- **Work request**: Across the records below, report how many lines include the word "configured", stating the number alone.

[Source texts of formatted documents]
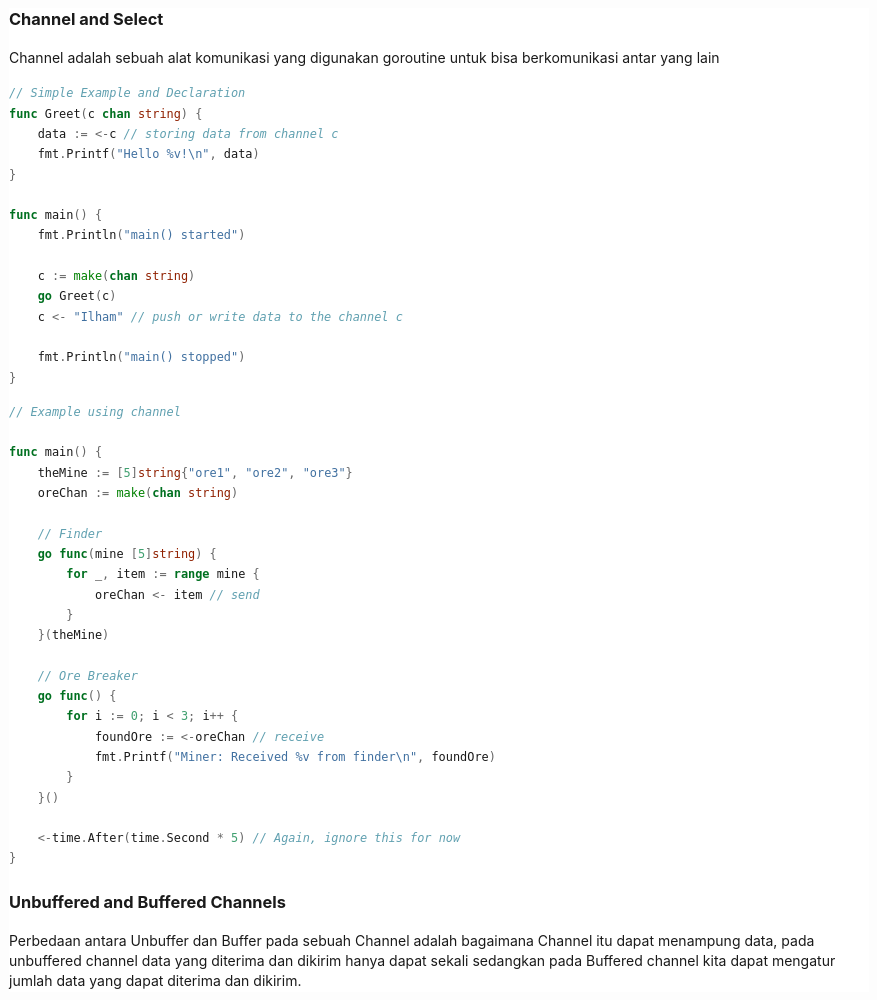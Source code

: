 ### Channel and Select

Channel adalah sebuah alat komunikasi yang digunakan goroutine untuk bisa berkomunikasi antar yang lain

```go
// Simple Example and Declaration
func Greet(c chan string) {
	data := <-c // storing data from channel c
	fmt.Printf("Hello %v!\n", data)
}

func main() {
	fmt.Println("main() started")

	c := make(chan string)
	go Greet(c)
	c <- "Ilham" // push or write data to the channel c

	fmt.Println("main() stopped")
}
```

```go
// Example using channel

func main() {
	theMine := [5]string{"ore1", "ore2", "ore3"}
	oreChan := make(chan string)

	// Finder
	go func(mine [5]string) {
		for _, item := range mine {
			oreChan <- item // send
		}
	}(theMine)

	// Ore Breaker
	go func() {
		for i := 0; i < 3; i++ {
			foundOre := <-oreChan // receive
			fmt.Printf("Miner: Received %v from finder\n", foundOre)
		}
	}()

	<-time.After(time.Second * 5) // Again, ignore this for now
}
```

### Unbuffered and Buffered Channels

Perbedaan antara Unbuffer dan Buffer pada sebuah Channel adalah bagaimana Channel itu dapat menampung data, pada unbuffered channel data yang diterima dan dikirim hanya dapat sekali sedangkan pada Buffered channel kita dapat mengatur jumlah data yang dapat diterima dan dikirim.
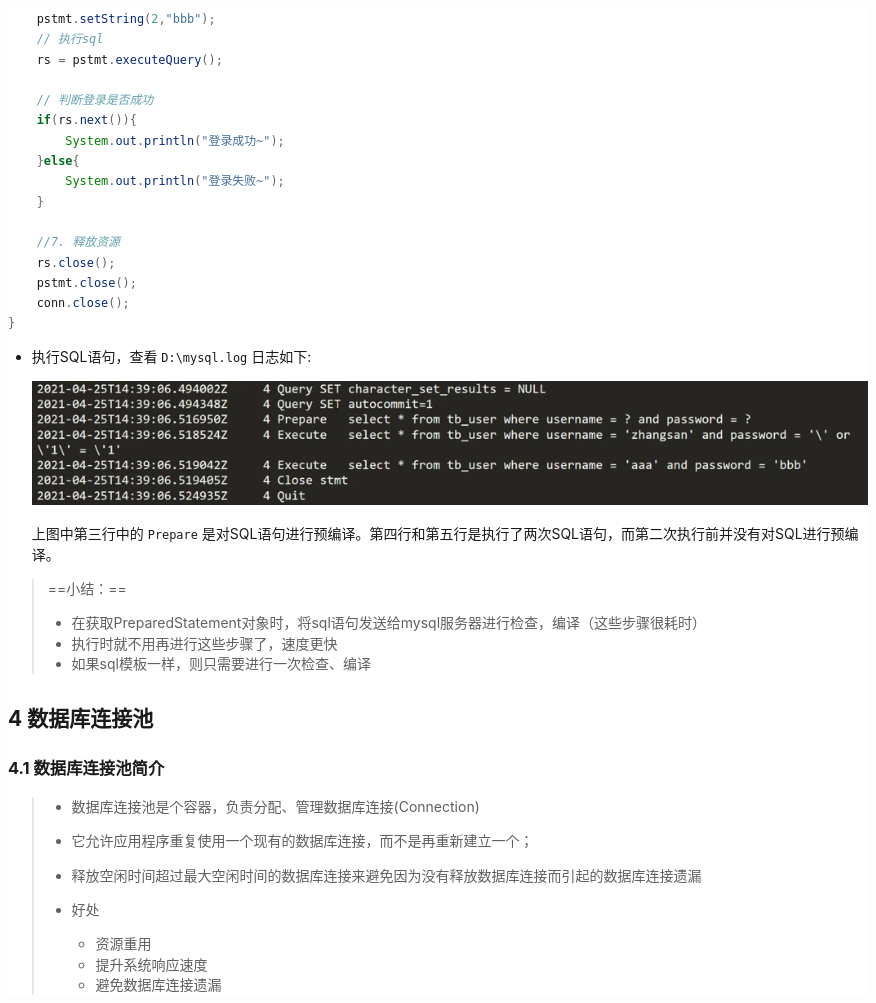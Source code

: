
   ```java
      pstmt.setString(2,"bbb");
      // 执行sql
      rs = pstmt.executeQuery();
  
      // 判断登录是否成功
      if(rs.next()){
          System.out.println("登录成功~");
      }else{
          System.out.println("登录失败~");
      }
  
      //7. 释放资源
      rs.close();
      pstmt.close();
      conn.close();
  }
  ```

  

* 执行SQL语句，查看 `D:\mysql.log` 日志如下:

  ![image-20210725202829738](assets/image-20210725202829738.png)

  上图中第三行中的 `Prepare` 是对SQL语句进行预编译。第四行和第五行是执行了两次SQL语句，而第二次执行前并没有对SQL进行预编译。

> ==小结：==
>
> * 在获取PreparedStatement对象时，将sql语句发送给mysql服务器进行检查，编译（这些步骤很耗时）
> * 执行时就不用再进行这些步骤了，速度更快
> * 如果sql模板一样，则只需要进行一次检查、编译

## 4  数据库连接池

### 4.1  数据库连接池简介

> * 数据库连接池是个容器，负责分配、管理数据库连接(Connection)
>
> * 它允许应用程序重复使用一个现有的数据库连接，而不是再重新建立一个；
>
> * 释放空闲时间超过最大空闲时间的数据库连接来避免因为没有释放数据库连接而引起的数据库连接遗漏
> * 好处
>   * 资源重用
>   * 提升系统响应速度
>   * 避免数据库连接遗漏

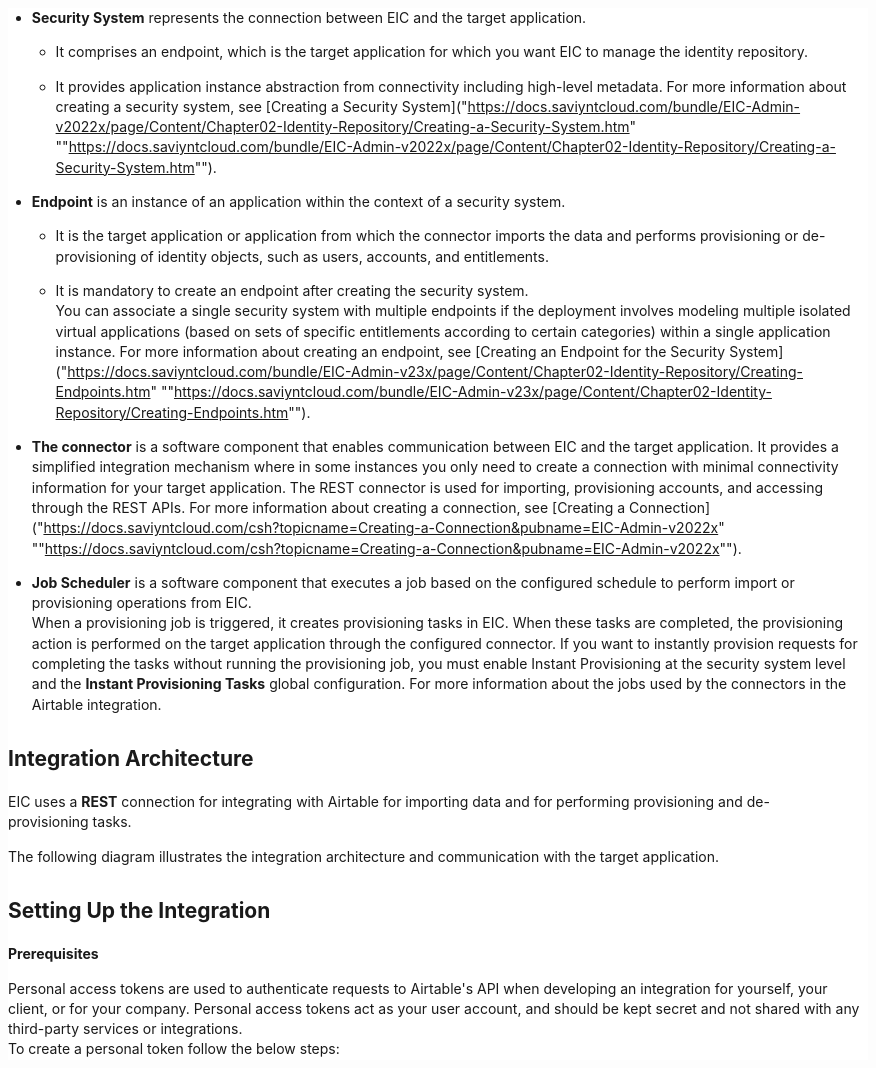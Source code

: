 *   **Security System** represents the connection between EIC and the target application.
    
    *   It comprises an endpoint, which is the target application for which you want EIC to manage the identity repository.
        
    *   It provides application instance abstraction from connectivity including high-level metadata. For more information about creating a security system, see [Creating a Security System]("https://docs.saviyntcloud.com/bundle/EIC-Admin-v2022x/page/Content/Chapter02-Identity-Repository/Creating-a-Security-System.htm" ""https://docs.saviyntcloud.com/bundle/EIC-Admin-v2022x/page/Content/Chapter02-Identity-Repository/Creating-a-Security-System.htm"").
        
*   **Endpoint** is an instance of an application within the context of a security system.
    
    *   It is the target application or application from which the connector imports the data and performs provisioning or de-provisioning of identity objects, such as users, accounts, and entitlements.
        
    *   It is mandatory to create an endpoint after creating the security system.  
        You can associate a single security system with multiple endpoints if the deployment involves modeling multiple isolated virtual applications (based on sets of specific entitlements according to certain categories) within a single application instance. For more information about creating an endpoint, see [Creating an Endpoint for the Security System]("https://docs.saviyntcloud.com/bundle/EIC-Admin-v23x/page/Content/Chapter02-Identity-Repository/Creating-Endpoints.htm" ""https://docs.saviyntcloud.com/bundle/EIC-Admin-v23x/page/Content/Chapter02-Identity-Repository/Creating-Endpoints.htm"").
        
*   **The connector** is a software component that enables communication between EIC and the target application. It provides a simplified integration mechanism where in some instances you only need to create a connection with minimal connectivity information for your target application. The REST connector is used for importing, provisioning accounts, and accessing through the REST APIs. For more information about creating a connection, see [Creating a Connection]("https://docs.saviyntcloud.com/csh?topicname=Creating-a-Connection&pubname=EIC-Admin-v2022x" ""https://docs.saviyntcloud.com/csh?topicname=Creating-a-Connection&pubname=EIC-Admin-v2022x"").
    
*   **Job Scheduler** is a software component that executes a job based on the configured schedule to perform import or provisioning operations from EIC.  
    When a provisioning job is triggered, it creates provisioning tasks in EIC. When these tasks are completed, the provisioning action is performed on the target application through the configured connector. If you want to instantly provision requests for completing the tasks without running the provisioning job, you must enable Instant Provisioning at the security system level and the **Instant Provisioning Tasks** global configuration. For more information about the jobs used by the connectors in the Airtable integration.
    

Integration Architecture
------------------------

EIC uses a **REST** connection for integrating with Airtable for importing data and for performing provisioning and de-provisioning tasks.

The following diagram illustrates the integration architecture and communication with the target application.

Setting Up the Integration
--------------------------

**Prerequisites**

Personal access tokens are used to authenticate requests to Airtable's API when developing an integration for yourself, your client, or for your company. Personal access tokens act as your user account, and should be kept secret and not shared with any third-party services or integrations.  
To create a personal token follow the below steps:
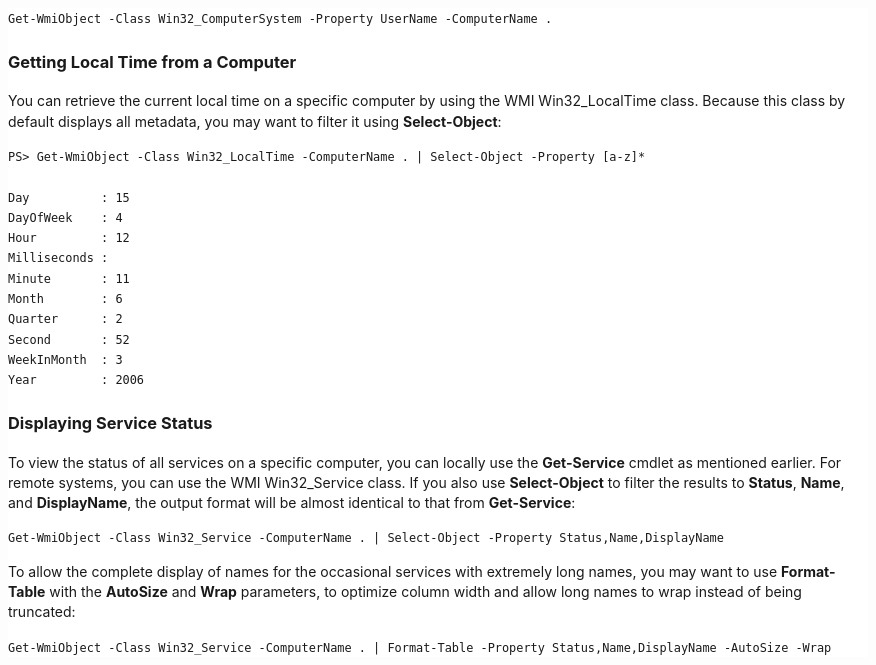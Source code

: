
 ```
Get-WmiObject -Class Win32_ComputerSystem -Property UserName -ComputerName .
```

### Getting Local Time from a Computer
You can retrieve the current local time on a specific computer by using the WMI Win32\_LocalTime class. Because this class by default displays all metadata, you may want to filter it using **Select\-Object**:

```
PS> Get-WmiObject -Class Win32_LocalTime -ComputerName . | Select-Object -Property [a-z]*

Day          : 15
DayOfWeek    : 4
Hour         : 12
Milliseconds :
Minute       : 11
Month        : 6
Quarter      : 2
Second       : 52
WeekInMonth  : 3
Year         : 2006
```

### Displaying Service Status
To view the status of all services on a specific computer, you can locally use the **Get\-Service** cmdlet as mentioned earlier. For remote systems, you can use the WMI Win32\_Service class. If you also use **Select\-Object** to filter the results to **Status**, **Name**, and **DisplayName**, the output format will be almost identical to that from **Get\-Service**:

```
Get-WmiObject -Class Win32_Service -ComputerName . | Select-Object -Property Status,Name,DisplayName
```

To allow the complete display of names for the occasional services with extremely long names, you may want to use **Format\-Table** with the **AutoSize** and **Wrap** parameters, to optimize column width and allow long names to wrap instead of being truncated:

```
Get-WmiObject -Class Win32_Service -ComputerName . | Format-Table -Property Status,Name,DisplayName -AutoSize -Wrap
```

- **Task output**: 2